Tensorflow can't reconcile manually created model with the one using layers api

Question

I am having trouble manually recreating a model that I created using layers API. Here are the two formulations that I believe should be equal but are not working out to be somehow when I run them.

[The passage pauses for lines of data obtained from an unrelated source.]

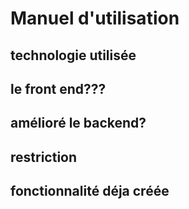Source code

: # Manuel d'utilisation

## technologie utilisée

## le front end???

## amélioré le backend?

## restriction

## fonctionnalité déja créée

def create_mlp_net(input_images=input_images, reuse=False):
    with tf.variable_scope('mlp', reuse = reuse):
        l1 = tf.layers.dense(input_images, 512, activation=tf.nn.relu)
        l2 = tf.layers.dense(l1, 512, activation=tf.nn.relu)
        y = tf.layers.dense(l2, 10, activation=tf.nn.softmax)
    return y

def manual_create_mlp_net(input_images=input_images, reuse=False):
    with tf.variable_scope('mlp', reuse = reuse):
        W1 = tf.Variable(tf.zeros([784,512]))
        b1 = tf.Variable(tf.zeros([512]))
        l1 = tf.nn.relu(tf.matmul(input_images,W1) + b1)
        W2 = tf.Variable(tf.zeros([512,512]))
        b2 = tf.Variable(tf.zeros([512]))
        l2 = tf.nn.relu(tf.matmul(l1,W2) + b2)
        W3 = tf.Variable(tf.zeros([512,10]))
        b3 = tf.Variable(tf.zeros([10]))
        y = tf.nn.softmax(tf.matmul(l2,W3) + b3)
    return y

The first one yields an accuracy of 97% while the manual one that of 11%. I can't seem to figure out why as they should be identical. Below is the minimal working code that I am using to run this.

Correct Implementation

Based on the answer below by NPE, the initialization was the problem. The manual implementation below is the closest to using the layers API:

def manual_create_mlp_net(input_images=input_images, reuse=False):
    with tf.variable_scope('mlp', reuse = reuse):
        W1 = tf.get_variable('w1',shape=[784,512])
        b1 = tf.Variable(tf.zeros([512]))
        l1 = tf.nn.relu(tf.matmul(input_images,W1) + b1)
        W2 = tf.get_variable('w2',shape=[512,512])
        b2 = tf.Variable(tf.zeros([512]))
        l2 = tf.nn.relu(tf.matmul(l1,W2) + b2)
        W3 = tf.get_variable('w3',shape=[512,10])
        b3 = tf.Variable(tf.zeros([10]))
        y = tf.nn.softmax(tf.matmul(l2,W3) + b3)
    return y

Minimal working code

import numpy as np
import tensorflow as tf

# Load training and eval data
from tensorflow.examples.tutorials.mnist import input_data
mnist = input_data.read_data_sets("MNIST_data/", one_hot=True)
input_images = tf.placeholder(tf.float32, [None, 784], name='input_images')
input_labels = tf.placeholder(tf.float32, [None, 10], name = 'input_labels')
y_api = create_mlp_net(input_images,reuse=False)
y_man = manual_create_mlp_net(input_images,reuse=False)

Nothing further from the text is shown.